Friday, September 23, 2016

Cubing Tips Part 3 - I'm still talking about practice.

I really wanted to wax philosophical about practice, but I think it's more important to nail down some specific things that will help people practice speedcubing more effectively. This will mostly be aimed at CFOP solvers, but I will try to add comments for Roux.

1) Slow, untimed solves. This is effective regardless of the method used. Work on consistency of steps, looking ahead, not turning the whole cube very much, and turning smoothly. If you wanted to take this idea to the next step, then start solving with a metronome dictating your speed, and then gradually increasing the speed while maintaining smoothness.

2) Work on your first four edges as an automatic reaction to what you see during inspection. Lots of random scrambles done slowly may start to get you familiar with what you have to do to keep your movecount down and cube turns to a minimum. Not everybody is going to start color neutral, so maybe at first you're just going to look at your target center and the four edge pieces that go with it for a lot of scrambles and see what the easiest way there is. However, some of them are not intuitive at first, and you might gain that knowledge by watching some machine solved cases. One of the extra features of the Android app Twisty Timer is that when it generates a scramble for 3x3x3, you can press the "Hint" button and it offers optimal solves for the first four edges for any of the six colors. Once you think that you can formulate a good plan, the next thing to do is to figure out if you can execute the plan without having to look at those pieces, because you need to start looking for what's next - the first corner/edge pair. For Roux solvers, apply this to the first block, and start looking for the second block.
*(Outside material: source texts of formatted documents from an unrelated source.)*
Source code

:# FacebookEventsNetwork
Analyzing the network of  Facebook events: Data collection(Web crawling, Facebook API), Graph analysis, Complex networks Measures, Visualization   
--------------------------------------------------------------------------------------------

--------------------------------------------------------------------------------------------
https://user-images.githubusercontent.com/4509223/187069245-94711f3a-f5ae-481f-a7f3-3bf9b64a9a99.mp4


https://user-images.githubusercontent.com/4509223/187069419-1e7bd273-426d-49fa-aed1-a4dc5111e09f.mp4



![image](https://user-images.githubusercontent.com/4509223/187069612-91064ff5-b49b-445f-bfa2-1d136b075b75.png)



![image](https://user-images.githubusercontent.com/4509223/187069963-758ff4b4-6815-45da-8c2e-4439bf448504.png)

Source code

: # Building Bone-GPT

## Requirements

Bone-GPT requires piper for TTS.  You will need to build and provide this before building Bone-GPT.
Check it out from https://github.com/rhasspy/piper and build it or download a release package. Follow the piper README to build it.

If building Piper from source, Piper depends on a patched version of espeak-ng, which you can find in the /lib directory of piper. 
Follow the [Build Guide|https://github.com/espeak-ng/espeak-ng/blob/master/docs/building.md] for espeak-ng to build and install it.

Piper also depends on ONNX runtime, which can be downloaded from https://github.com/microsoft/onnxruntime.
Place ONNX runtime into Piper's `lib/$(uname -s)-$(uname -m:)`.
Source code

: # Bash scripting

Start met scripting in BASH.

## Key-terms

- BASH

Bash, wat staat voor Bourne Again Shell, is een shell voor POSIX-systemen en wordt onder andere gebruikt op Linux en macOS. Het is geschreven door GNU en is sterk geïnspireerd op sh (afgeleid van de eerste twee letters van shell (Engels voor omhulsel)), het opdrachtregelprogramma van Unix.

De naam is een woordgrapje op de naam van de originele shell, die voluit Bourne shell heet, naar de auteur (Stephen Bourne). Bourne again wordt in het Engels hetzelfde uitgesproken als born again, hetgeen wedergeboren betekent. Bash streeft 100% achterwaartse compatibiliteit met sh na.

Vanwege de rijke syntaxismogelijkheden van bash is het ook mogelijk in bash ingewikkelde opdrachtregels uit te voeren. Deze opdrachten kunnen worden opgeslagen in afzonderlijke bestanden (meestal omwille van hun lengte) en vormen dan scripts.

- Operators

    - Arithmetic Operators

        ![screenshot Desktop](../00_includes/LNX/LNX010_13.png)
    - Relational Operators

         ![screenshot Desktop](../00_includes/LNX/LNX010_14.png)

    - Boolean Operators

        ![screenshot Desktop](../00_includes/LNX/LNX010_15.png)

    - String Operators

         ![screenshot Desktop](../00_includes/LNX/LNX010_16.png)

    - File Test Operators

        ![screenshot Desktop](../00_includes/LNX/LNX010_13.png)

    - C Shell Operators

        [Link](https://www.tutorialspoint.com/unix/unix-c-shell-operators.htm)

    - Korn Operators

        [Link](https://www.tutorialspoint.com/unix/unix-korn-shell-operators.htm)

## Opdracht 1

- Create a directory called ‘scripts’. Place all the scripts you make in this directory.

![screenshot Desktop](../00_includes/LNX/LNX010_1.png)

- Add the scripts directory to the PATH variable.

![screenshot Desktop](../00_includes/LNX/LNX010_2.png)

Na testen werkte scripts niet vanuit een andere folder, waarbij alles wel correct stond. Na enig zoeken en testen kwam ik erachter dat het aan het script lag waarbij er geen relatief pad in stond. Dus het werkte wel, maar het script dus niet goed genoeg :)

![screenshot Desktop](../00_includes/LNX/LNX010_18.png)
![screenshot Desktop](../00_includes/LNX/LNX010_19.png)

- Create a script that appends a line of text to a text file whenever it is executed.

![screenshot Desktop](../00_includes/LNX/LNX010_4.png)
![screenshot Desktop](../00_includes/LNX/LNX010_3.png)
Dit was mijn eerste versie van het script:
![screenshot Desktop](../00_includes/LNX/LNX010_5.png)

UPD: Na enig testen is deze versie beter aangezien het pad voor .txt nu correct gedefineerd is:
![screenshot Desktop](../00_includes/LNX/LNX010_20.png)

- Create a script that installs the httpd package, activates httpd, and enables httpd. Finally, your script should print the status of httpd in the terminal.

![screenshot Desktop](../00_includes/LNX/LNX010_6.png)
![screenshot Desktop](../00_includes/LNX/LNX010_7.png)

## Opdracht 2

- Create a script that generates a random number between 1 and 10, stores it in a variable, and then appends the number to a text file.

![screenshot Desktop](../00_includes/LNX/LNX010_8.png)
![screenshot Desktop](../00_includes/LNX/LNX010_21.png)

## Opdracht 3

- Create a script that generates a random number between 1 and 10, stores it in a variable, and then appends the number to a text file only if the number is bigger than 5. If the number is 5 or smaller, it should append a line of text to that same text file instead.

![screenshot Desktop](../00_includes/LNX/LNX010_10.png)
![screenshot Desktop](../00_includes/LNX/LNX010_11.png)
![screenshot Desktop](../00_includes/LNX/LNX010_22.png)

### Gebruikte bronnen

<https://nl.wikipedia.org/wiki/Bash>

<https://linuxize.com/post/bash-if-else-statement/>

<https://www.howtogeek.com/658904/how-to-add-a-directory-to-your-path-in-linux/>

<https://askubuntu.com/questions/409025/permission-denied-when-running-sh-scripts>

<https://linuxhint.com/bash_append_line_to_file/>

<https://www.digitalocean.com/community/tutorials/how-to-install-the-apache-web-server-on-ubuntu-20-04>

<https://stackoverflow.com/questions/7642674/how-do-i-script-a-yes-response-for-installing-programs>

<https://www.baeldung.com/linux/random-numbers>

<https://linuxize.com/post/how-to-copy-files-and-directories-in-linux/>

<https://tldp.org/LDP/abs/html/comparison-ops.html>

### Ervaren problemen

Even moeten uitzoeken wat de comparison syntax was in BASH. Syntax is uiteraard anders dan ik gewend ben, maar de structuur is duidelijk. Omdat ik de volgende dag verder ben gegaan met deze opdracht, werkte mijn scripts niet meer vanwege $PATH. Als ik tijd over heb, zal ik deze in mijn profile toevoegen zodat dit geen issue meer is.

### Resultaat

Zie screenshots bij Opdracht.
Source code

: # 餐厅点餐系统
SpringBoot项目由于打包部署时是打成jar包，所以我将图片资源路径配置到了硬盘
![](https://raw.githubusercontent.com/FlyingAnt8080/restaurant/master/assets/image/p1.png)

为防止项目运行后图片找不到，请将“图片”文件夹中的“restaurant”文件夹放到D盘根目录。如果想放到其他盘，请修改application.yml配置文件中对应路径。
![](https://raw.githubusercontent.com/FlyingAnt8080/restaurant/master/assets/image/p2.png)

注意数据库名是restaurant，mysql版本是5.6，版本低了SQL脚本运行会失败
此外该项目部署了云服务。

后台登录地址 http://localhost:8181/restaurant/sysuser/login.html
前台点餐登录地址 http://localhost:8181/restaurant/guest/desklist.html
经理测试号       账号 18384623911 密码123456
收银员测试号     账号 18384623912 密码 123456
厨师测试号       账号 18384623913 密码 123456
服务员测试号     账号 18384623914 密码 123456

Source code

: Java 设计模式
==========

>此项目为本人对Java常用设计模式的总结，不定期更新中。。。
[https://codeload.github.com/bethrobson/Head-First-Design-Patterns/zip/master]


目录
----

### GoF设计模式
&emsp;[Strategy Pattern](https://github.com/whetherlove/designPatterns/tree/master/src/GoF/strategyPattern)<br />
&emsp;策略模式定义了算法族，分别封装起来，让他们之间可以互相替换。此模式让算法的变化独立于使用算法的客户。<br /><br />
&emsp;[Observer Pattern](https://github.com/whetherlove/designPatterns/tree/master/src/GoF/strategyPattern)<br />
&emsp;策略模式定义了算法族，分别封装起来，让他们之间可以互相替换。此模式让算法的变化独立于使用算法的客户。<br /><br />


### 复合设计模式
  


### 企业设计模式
3) As you execute the moves for each corner/edge pair to build the F2L, you need to locate the next pair of pieces for the next corner/edge pair. If you can see farther ahead than that, that's great. If you feel you're not doing something smoothly, look up a couple of different algorithms for that case and see what feels good. While the F2L should be done intuitively much like the first four pieces, it still may be helpful to learn some algorithms for the more difficult cases.  For Roux, the next step is the U layer corners, and is its own very difficult subset of algorithms, nearly as difficult as the last layer algorithms in CFOP, and probably will get accomplished using the main feature of item #4 below.

4)  For the last layer, my suggestion is drill, drill, drill.
Once you learn an algorithm, go on youtube and watch a couple of different people do the moves to look at move groupings and hand positions.
While the OLL is done before the PLL, and it might make sense to learn things in order, it's more important to learn the PLL first.  Early on you will only make use of only three or four of the OLL cases, having to use them in combination and even multiple times in some cases.

Once you feel like you have enough moves put together to finish the last layer, use the qqtimer subset feature to generate scrambles for the last layer.

For Roux, there is a different subset you can use that just scrambles the last six edges - it's labeled "Roux-generator ".

Don't forget, there's always more to practice (and not just at cubing).